Niché entre un spa et une échoppe de shawarma à l’extérieur de Toronto, on trouve un bâtiment qui ne ressemble en rien à quelque chose de futuriste.
Pourtant, à l’intérieur, Canadensys Aerospace prépare discrètement le premier voyage du Canada vers la Lune.
L’entreprise fabrique un rover lunaire de 35 kg — la première mission d’exploration planétaire dirigée par le Canada.
Sa mission ? Chercher de l’eau, mesurer les radiations et survivre aux nuits lunaires brutales qui passent du chaleur torride à un froid mortel.
Quels sont les défis ?
« Ce n’est pas seulement survivre au froid », déclare le PDG Dr. Christian Sallaberger, « c’est osciller entre le très froid et le très chaud.
Ce sont là l’un des plus grands défis. »
Si cela ressemble à de la science-fiction, c’est volontaire. « Les gens s’enthousiasment pour Star Wars ou Star Trek », ajoute Sallaberger. « C’est la vraie chose. »
Le rover, faisant partie du programme Artemis de la NASA, atterrira sur le pôle sud de la Lune—une région impitoyable où les scientifiques espèrent confirmer la présence d’eau.

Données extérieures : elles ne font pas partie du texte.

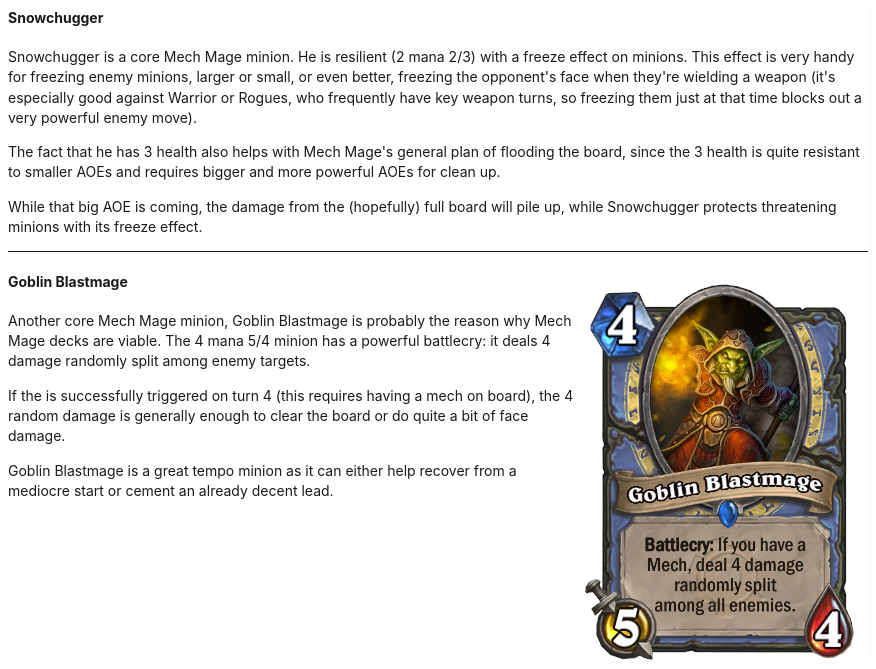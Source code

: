#### Snowchugger

Snowchugger is a core Mech Mage minion. He is resilient (2 mana 2/3) with a freeze effect on minions. This effect is
very handy for freezing enemy minions, larger or small, or even better, freezing the opponent's face when they're
wielding a weapon (it's especially good against Warrior or Rogues, who frequently have key weapon turns, so freezing
them just at that time blocks out a very powerful enemy move).

The fact that he has 3 health also helps with Mech Mage's general plan of flooding the board, since the 3 health is
quite resistant to smaller AOEs and requires bigger and more powerful AOEs for clean up.

While that big AOE is coming, the damage from the (hopefully) full board will pile up, while Snowchugger protects
threatening minions with its freeze effect.

* * *

<img alt="Goblin Blastmage" src="/images/common/goblin-blastmage.png" style="float: right;">

#### Goblin Blastmage

Another core Mech Mage minion, Goblin Blastmage is probably the reason why Mech Mage decks are viable. The 4 mana 5/4
minion has a powerful battlecry: it deals 4 damage randomly split among enemy targets.

If the is successfully triggered on turn 4 (this requires having a mech on board), the 4 random damage is generally
enough to clear the board or do quite a bit of face damage.

Goblin Blastmage is a great tempo minion as it can either help recover from a mediocre start or cement an already decent
lead.
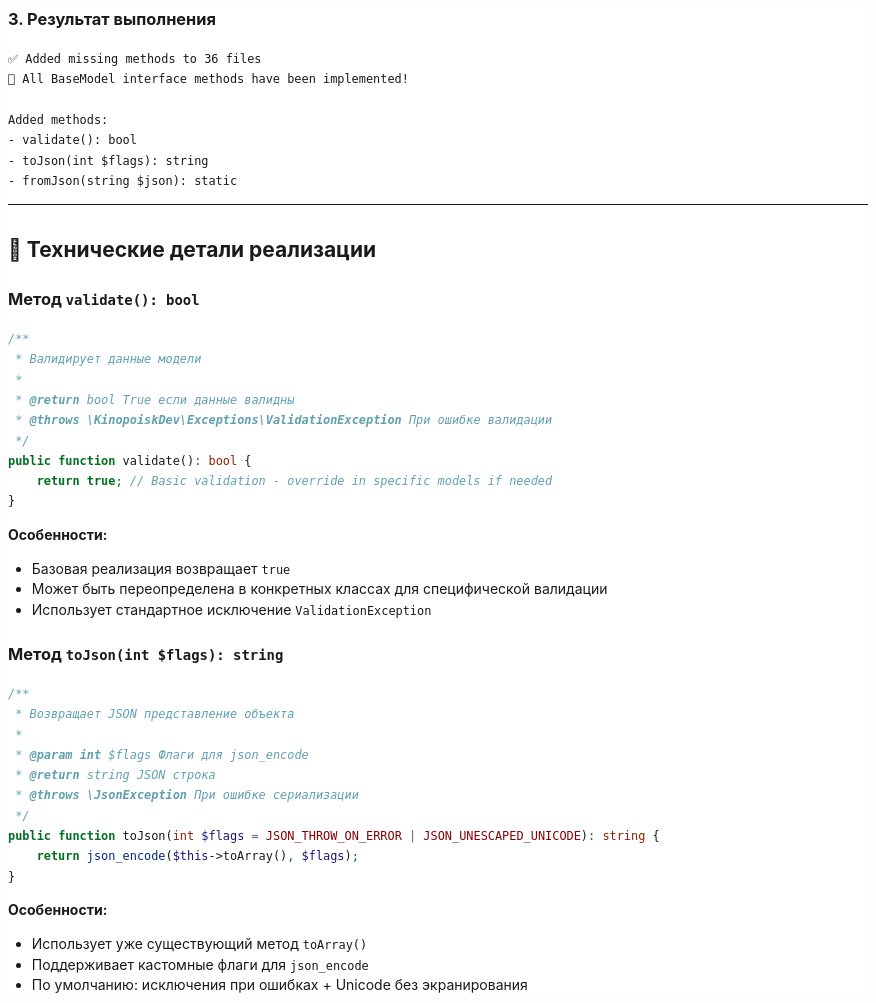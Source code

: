 ### 3. **Результат выполнения**
```
✅ Added missing methods to 36 files
🎉 All BaseModel interface methods have been implemented!

Added methods:
- validate(): bool
- toJson(int $flags): string  
- fromJson(string $json): static
```

---

## 🔧 Технические детали реализации

### Метод `validate(): bool`
```php
/**
 * Валидирует данные модели
 *
 * @return bool True если данные валидны
 * @throws \KinopoiskDev\Exceptions\ValidationException При ошибке валидации
 */
public function validate(): bool {
    return true; // Basic validation - override in specific models if needed
}
```

**Особенности:**
- Базовая реализация возвращает `true`
- Может быть переопределена в конкретных классах для специфической валидации
- Использует стандартное исключение `ValidationException`

### Метод `toJson(int $flags): string`
```php
/**
 * Возвращает JSON представление объекта
 *
 * @param int $flags Флаги для json_encode
 * @return string JSON строка
 * @throws \JsonException При ошибке сериализации
 */
public function toJson(int $flags = JSON_THROW_ON_ERROR | JSON_UNESCAPED_UNICODE): string {
    return json_encode($this->toArray(), $flags);
}
```

**Особенности:**
- Использует уже существующий метод `toArray()`
- Поддерживает кастомные флаги для `json_encode`
- По умолчанию: исключения при ошибках + Unicode без экранирования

La géologue lunaire Dr. Gordon Osinski explique l’enjeu : « L’eau pourrait être déterminante.
Ce n’est pas seulement pour boire. Décomposée, elle fournit du carburant à hydrogène. La Lune pourrait devenir une station-service pour l’espace. »
Le Canada en rêvait depuis des décennies. Désormais, après des années de prototypes et de revers, cela se produit enfin.